Write the number of lines in the material below that contain "guardados", with no other words.

**********

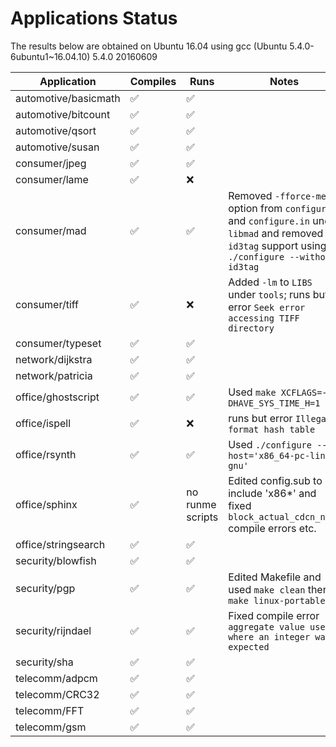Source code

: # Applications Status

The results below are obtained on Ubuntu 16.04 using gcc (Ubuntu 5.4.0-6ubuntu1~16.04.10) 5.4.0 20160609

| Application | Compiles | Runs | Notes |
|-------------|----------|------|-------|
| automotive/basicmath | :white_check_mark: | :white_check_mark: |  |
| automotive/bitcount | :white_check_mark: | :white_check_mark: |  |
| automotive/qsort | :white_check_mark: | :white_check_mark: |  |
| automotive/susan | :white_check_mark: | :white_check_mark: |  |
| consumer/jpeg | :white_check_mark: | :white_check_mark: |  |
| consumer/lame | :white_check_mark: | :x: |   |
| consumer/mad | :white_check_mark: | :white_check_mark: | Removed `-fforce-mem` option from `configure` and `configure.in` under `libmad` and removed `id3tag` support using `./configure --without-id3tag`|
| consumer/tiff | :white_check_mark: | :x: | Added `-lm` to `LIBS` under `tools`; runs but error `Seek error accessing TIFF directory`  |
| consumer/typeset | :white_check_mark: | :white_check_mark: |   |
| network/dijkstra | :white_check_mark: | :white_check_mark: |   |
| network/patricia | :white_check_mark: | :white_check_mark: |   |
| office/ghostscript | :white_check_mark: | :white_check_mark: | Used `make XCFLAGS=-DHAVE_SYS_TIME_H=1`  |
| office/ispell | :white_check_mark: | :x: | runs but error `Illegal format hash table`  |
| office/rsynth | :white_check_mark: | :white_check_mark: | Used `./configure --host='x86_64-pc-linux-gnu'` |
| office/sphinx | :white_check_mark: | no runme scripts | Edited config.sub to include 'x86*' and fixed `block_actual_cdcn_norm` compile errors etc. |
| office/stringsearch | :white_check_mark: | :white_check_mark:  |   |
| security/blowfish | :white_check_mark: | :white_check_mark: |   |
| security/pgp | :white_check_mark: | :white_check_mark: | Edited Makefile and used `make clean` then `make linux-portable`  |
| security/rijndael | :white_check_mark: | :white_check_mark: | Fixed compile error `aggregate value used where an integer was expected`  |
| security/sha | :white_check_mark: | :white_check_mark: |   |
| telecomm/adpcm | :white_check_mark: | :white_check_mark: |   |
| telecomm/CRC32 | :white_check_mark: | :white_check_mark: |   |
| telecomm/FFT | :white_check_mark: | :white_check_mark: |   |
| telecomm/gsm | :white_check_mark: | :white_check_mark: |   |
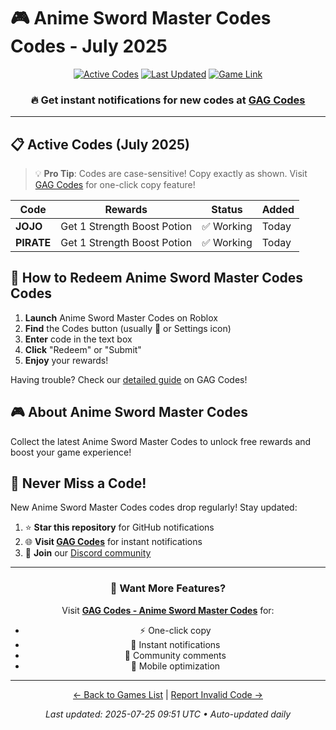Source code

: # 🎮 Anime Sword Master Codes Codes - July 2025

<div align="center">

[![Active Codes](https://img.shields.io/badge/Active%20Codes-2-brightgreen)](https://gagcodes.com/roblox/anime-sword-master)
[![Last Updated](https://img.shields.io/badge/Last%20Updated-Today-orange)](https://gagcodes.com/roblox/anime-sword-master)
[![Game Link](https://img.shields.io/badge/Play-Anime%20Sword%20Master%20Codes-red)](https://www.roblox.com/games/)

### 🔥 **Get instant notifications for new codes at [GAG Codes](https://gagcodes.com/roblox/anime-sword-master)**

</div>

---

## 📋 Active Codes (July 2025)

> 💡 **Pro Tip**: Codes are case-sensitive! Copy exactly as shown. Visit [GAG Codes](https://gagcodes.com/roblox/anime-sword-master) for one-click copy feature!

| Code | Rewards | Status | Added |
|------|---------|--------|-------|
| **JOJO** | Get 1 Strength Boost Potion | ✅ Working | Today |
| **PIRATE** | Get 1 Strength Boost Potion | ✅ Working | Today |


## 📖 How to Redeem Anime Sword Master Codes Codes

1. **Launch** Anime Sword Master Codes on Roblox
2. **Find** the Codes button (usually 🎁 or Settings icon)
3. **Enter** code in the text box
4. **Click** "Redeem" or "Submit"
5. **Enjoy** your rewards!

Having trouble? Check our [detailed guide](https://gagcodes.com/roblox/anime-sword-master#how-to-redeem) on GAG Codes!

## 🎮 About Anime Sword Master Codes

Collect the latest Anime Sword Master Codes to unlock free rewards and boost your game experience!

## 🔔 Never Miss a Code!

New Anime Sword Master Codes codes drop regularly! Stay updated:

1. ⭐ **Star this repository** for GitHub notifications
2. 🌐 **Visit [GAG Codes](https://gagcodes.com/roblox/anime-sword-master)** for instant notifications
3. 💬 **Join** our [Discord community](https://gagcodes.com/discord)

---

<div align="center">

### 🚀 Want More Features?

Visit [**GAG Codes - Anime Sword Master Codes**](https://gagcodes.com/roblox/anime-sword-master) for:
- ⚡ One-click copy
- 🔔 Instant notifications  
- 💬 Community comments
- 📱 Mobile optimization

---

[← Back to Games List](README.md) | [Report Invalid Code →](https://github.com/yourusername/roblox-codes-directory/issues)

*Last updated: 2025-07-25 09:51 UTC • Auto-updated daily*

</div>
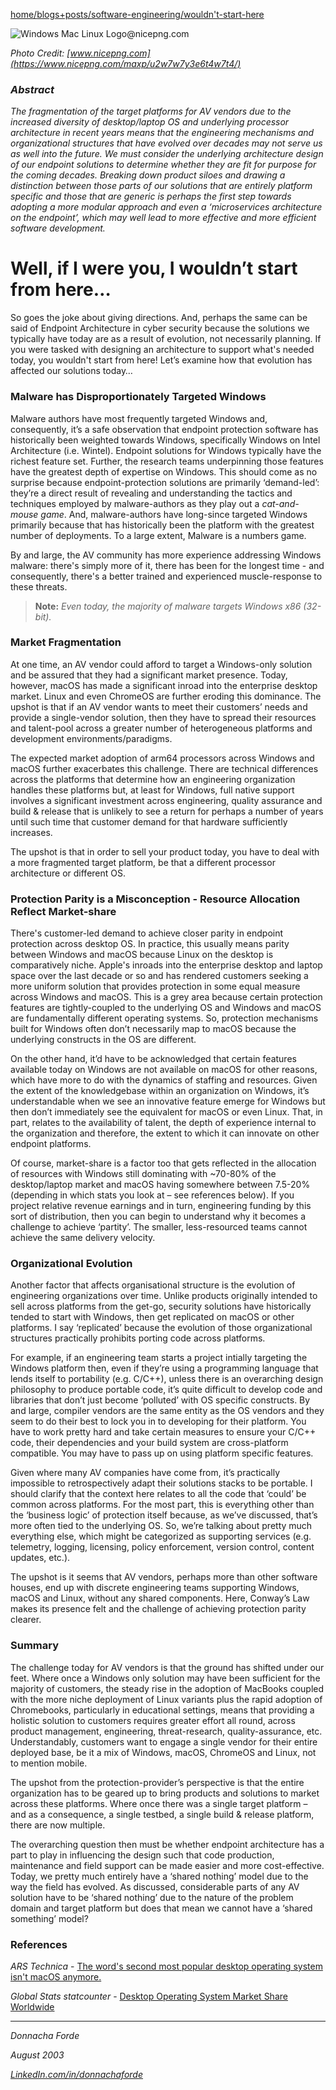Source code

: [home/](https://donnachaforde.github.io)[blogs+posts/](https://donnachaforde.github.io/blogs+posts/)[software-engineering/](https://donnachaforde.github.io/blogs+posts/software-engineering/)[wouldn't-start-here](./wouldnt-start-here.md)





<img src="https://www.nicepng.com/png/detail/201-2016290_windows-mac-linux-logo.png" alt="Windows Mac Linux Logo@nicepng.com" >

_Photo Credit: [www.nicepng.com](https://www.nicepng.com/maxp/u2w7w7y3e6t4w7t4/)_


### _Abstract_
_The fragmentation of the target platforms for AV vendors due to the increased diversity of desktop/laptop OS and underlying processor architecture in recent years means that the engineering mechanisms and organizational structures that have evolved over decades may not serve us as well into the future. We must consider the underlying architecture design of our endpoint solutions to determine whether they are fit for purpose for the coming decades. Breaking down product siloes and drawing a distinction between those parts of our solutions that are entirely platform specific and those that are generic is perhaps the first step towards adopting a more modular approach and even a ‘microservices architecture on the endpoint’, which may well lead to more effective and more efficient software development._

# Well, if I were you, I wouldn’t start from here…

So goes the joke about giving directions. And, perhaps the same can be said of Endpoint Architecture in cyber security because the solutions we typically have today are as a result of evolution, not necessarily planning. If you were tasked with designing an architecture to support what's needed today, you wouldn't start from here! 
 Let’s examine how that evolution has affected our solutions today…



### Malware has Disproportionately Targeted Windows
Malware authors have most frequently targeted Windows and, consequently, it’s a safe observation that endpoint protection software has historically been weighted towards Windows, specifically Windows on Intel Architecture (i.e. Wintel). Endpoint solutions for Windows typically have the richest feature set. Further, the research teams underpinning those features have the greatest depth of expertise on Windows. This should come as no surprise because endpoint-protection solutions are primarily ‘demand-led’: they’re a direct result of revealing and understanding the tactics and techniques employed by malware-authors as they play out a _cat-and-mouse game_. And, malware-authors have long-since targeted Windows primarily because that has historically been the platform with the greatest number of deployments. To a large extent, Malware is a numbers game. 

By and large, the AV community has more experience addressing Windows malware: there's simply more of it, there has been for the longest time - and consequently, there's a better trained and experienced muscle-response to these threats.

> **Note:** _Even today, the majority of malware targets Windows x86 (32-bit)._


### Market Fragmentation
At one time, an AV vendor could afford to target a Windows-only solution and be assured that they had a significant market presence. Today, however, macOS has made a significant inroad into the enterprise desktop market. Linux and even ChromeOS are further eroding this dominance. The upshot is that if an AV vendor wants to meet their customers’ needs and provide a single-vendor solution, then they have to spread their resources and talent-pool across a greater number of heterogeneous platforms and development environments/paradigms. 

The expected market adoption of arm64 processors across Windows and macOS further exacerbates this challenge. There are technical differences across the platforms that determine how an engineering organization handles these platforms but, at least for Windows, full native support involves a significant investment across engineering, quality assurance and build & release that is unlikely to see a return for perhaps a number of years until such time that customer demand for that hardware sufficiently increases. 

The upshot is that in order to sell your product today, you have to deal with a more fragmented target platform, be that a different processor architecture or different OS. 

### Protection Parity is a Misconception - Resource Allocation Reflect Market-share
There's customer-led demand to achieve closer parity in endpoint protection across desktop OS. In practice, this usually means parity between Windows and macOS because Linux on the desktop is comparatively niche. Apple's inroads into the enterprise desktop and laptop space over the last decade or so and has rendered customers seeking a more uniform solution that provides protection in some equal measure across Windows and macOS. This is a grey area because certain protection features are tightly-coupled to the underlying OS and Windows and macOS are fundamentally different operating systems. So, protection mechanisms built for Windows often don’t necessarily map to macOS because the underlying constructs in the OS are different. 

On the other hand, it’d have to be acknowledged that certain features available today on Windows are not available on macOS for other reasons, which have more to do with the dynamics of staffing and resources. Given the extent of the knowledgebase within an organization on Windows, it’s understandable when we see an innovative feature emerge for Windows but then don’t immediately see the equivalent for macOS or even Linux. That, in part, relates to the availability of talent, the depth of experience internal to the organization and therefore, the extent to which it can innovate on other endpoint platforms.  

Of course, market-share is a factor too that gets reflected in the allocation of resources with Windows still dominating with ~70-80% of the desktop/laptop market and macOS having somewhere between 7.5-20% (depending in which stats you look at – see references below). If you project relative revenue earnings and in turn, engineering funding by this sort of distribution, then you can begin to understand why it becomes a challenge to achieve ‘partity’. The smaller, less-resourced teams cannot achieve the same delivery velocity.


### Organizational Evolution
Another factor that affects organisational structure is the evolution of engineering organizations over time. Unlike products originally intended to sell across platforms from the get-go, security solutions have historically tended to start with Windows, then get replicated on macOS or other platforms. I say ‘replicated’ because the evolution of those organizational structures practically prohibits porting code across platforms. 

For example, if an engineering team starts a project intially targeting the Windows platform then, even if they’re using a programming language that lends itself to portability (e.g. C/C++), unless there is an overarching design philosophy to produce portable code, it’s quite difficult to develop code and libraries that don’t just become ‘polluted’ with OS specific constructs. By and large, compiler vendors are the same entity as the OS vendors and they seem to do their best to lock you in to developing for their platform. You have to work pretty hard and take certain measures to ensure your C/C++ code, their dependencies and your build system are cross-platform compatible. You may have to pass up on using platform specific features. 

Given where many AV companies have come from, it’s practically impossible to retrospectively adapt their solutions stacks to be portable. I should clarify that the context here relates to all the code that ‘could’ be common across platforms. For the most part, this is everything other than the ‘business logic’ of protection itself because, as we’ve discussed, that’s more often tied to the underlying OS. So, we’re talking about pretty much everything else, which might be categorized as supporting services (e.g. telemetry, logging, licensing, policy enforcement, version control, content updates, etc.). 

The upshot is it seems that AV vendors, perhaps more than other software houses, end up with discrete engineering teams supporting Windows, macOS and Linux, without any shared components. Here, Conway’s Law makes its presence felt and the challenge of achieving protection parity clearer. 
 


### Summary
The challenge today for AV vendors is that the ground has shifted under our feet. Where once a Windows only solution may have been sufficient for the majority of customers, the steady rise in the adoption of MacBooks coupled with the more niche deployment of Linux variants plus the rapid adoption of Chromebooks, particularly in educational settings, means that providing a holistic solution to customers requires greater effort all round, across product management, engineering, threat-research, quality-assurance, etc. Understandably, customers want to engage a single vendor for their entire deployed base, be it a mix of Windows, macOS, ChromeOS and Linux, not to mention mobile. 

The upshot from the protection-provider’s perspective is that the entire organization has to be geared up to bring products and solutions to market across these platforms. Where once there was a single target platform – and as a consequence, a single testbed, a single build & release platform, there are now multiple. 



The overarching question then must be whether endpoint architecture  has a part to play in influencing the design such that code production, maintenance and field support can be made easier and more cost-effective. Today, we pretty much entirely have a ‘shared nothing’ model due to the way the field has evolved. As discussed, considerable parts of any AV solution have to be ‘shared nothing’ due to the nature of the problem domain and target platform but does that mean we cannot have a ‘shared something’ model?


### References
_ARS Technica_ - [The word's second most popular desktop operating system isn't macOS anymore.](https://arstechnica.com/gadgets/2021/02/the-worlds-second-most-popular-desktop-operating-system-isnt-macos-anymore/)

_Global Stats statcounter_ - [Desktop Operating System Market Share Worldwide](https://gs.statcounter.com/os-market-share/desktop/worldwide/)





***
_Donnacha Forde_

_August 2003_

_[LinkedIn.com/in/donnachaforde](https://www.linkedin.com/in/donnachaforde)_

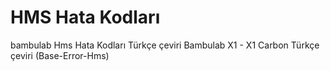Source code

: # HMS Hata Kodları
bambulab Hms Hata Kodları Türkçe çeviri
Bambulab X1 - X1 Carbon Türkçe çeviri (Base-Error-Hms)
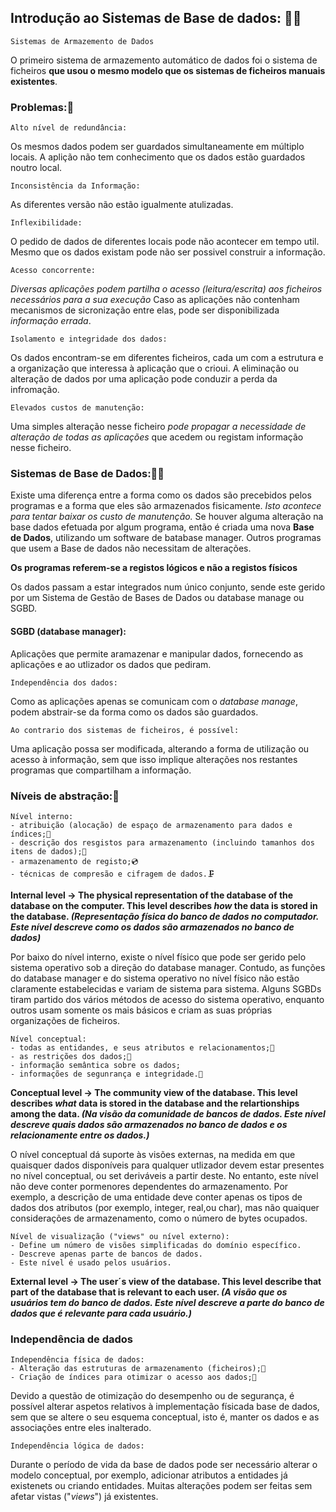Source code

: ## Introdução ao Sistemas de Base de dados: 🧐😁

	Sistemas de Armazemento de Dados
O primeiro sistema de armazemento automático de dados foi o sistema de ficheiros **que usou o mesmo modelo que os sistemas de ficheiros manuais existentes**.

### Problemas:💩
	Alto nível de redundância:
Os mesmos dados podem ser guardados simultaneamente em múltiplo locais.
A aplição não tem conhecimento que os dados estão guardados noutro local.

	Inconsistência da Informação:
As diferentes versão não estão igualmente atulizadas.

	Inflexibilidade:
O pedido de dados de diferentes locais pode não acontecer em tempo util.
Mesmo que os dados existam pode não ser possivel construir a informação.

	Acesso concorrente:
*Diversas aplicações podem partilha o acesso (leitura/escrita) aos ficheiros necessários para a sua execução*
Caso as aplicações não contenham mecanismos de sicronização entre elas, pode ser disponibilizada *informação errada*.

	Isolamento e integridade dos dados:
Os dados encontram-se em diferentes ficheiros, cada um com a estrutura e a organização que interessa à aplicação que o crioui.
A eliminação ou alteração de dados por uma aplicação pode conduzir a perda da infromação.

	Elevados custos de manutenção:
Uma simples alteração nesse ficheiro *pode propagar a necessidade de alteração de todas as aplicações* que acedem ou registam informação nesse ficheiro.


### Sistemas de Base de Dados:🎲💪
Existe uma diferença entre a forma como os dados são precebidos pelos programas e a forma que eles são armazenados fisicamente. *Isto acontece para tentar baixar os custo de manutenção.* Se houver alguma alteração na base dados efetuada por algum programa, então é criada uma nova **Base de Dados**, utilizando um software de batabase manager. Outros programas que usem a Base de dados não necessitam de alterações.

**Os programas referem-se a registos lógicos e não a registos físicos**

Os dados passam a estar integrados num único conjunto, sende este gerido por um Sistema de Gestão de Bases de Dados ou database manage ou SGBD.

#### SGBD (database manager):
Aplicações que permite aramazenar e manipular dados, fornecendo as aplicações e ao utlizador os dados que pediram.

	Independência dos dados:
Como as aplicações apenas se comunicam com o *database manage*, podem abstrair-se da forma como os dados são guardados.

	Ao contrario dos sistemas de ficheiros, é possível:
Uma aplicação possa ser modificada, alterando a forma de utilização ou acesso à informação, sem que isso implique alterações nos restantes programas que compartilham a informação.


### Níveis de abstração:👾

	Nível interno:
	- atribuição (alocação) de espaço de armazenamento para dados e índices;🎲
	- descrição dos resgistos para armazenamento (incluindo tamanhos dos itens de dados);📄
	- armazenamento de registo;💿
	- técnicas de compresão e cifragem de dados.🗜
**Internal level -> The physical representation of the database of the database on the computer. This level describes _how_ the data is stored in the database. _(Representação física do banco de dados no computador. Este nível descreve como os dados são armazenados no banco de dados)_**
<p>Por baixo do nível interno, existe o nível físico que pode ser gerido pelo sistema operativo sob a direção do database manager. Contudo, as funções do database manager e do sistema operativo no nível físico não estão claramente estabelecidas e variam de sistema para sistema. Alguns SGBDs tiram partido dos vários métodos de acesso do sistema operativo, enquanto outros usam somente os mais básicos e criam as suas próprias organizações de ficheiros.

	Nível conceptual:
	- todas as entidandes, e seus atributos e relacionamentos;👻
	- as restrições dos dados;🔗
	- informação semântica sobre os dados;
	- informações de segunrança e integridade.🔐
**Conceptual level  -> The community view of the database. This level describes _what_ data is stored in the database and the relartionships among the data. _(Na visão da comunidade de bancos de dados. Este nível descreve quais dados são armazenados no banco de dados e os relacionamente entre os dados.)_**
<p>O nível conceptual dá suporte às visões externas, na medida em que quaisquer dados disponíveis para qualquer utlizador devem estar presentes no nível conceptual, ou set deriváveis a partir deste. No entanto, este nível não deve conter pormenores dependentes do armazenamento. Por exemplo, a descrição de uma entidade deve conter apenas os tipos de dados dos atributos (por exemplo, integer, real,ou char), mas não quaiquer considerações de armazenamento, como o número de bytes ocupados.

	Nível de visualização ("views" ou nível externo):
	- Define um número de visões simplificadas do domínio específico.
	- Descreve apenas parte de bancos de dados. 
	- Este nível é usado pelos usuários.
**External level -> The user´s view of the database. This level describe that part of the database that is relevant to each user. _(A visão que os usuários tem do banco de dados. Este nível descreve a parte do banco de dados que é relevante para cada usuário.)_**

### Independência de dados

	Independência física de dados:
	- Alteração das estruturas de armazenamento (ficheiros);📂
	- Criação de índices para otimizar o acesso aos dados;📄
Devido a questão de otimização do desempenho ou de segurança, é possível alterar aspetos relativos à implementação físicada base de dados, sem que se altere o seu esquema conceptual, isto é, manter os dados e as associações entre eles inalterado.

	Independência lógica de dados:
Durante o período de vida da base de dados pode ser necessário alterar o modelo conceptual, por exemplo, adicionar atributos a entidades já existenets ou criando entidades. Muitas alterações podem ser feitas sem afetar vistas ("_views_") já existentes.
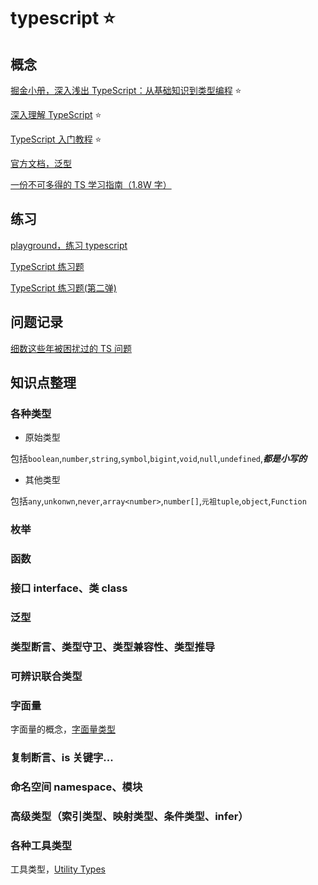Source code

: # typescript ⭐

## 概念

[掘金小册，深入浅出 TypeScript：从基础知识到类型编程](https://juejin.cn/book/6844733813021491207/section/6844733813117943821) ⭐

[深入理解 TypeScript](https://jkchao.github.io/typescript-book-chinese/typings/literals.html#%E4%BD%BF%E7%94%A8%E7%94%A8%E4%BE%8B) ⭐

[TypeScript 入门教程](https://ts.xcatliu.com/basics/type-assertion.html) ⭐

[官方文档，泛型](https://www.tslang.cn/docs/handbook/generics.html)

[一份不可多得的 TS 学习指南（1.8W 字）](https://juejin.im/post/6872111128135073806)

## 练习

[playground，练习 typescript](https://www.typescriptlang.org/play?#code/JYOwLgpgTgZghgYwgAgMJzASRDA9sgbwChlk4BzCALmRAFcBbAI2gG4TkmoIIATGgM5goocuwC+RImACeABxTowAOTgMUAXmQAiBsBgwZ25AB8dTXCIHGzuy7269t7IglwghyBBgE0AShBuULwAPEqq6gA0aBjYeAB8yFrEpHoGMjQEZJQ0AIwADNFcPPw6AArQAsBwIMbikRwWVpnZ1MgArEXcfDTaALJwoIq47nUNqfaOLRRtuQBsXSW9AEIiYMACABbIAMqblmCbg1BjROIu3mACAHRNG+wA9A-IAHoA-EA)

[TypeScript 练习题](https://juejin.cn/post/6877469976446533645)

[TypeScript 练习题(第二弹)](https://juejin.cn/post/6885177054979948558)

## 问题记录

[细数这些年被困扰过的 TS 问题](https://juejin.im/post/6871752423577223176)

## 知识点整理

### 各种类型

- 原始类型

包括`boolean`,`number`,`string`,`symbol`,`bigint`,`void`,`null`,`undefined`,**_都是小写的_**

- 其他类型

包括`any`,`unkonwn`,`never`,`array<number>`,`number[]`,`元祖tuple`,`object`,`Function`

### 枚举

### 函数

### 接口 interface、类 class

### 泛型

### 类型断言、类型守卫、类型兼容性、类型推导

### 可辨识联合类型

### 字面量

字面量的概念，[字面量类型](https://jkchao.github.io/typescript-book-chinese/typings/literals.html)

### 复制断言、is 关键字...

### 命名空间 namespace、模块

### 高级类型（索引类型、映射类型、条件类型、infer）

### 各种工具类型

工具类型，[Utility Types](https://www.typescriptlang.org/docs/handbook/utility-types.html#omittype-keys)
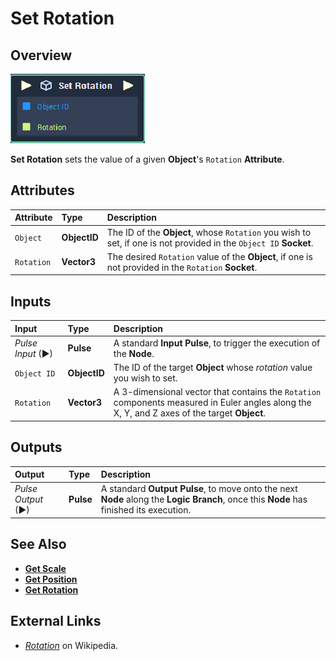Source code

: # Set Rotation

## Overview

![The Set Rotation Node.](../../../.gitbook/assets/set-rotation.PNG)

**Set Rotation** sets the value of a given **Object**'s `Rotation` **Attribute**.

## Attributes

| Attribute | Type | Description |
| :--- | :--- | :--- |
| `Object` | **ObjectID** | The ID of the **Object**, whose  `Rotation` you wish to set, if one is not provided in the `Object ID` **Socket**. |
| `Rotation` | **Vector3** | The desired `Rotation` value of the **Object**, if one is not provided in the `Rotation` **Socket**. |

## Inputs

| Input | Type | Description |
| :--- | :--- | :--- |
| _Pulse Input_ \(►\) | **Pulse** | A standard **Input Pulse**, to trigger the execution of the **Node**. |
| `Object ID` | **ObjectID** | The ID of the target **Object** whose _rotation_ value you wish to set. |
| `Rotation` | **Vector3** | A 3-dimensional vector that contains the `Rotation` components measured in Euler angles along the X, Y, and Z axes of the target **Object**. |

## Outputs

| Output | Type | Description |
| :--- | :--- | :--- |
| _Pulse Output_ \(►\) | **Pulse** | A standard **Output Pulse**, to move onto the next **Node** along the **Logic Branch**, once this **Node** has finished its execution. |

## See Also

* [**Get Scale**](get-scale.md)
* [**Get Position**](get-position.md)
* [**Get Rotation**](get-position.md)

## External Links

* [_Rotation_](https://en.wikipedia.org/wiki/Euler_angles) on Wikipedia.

**********

[Answer to this task] 3